Work order:
Can you set down, exactly as they appear below, the lines from the opening of the material through the one bearing "is a sequence", minus the pictures?

+++

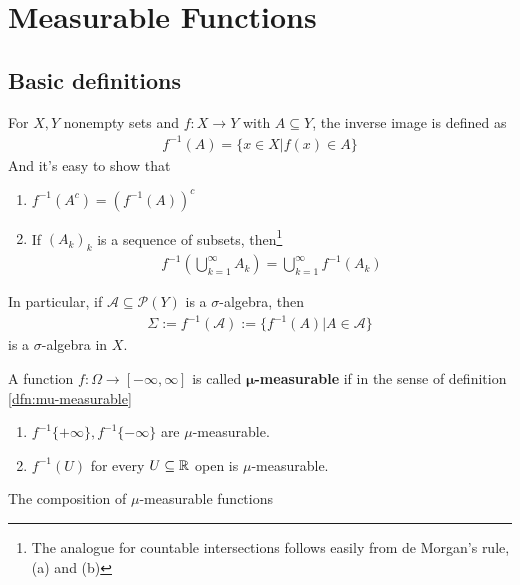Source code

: \section{Measurable Functions}

\subsection{Basic definitions}
For $X,Y$ nonempty sets and $f: X \to  Y$ with $A \subseteq Y$, the inverse image is defined as
\begin{align*}
  f^{-1}(A) = \{x \in X \big\vert f(x)\in A\}
\end{align*}
And it's easy to show that 
\begin{enumerate}
  \item $f^{-1}(A^{c}) = \left(f^{-1}(A)\right)^{c}$
  \item If $(A_k)_{k}$ is a sequence of subsets, then\footnote{The analogue for countable intersections follows easily from de Morgan's rule, (a) and (b)}
    \begin{align*}
      f^{-1} \left(
        \bigcup_{k = 1}^{\infty}A_k
      \right)
      = \bigcup_{k=1}^{\infty}f^{-1}(A_k)
    \end{align*}
\end{enumerate}
In particular, if $\mathcal{A} \subseteq \mathcal{P}(Y)$ is a $\sigma$-algebra, then 
\begin{align*}
  \Sigma := f^{-1}(\mathcal{A}) := \{f^{-1}(A) \big\vert A \in \mathcal{A}\}
\end{align*}
is a $\sigma$-algebra in $X$.






\begin{dfn}[]
  A function $f: \Omega \to [-\infty,\infty]$ is called \textbf{$\bm{\mu}$-measurable} if in the sense of definition \ref{dfn:mu-measurable}
  \begin{enumerate}
    \item $f^{-1} \{+ \infty\}, f^{-1}\{-\infty\}$ are $\mu$-measurable.
    \item$f^{-1}(U)$ for every $U \subseteq \mathbb{R}$ open is $\mu$-measurable.
  \end{enumerate}
\end{dfn}
The composition of $\mu$-measurable functions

+++

Result for this task:
Source code

: \section{Measurable Functions}

\subsection{Basic definitions}
For $X,Y$ nonempty sets and $f: X \to  Y$ with $A \subseteq Y$, the inverse image is defined as
\begin{align*}
  f^{-1}(A) = \{x \in X \big\vert f(x)\in A\}
\end{align*}
And it's easy to show that 
\begin{enumerate}
  \item $f^{-1}(A^{c}) = \left(f^{-1}(A)\right)^{c}$
  \item If $(A_k)_{k}$ is a sequence of subsets, then\footnote{The analogue for countable intersections follows easily from de Morgan's rule, (a) and (b)}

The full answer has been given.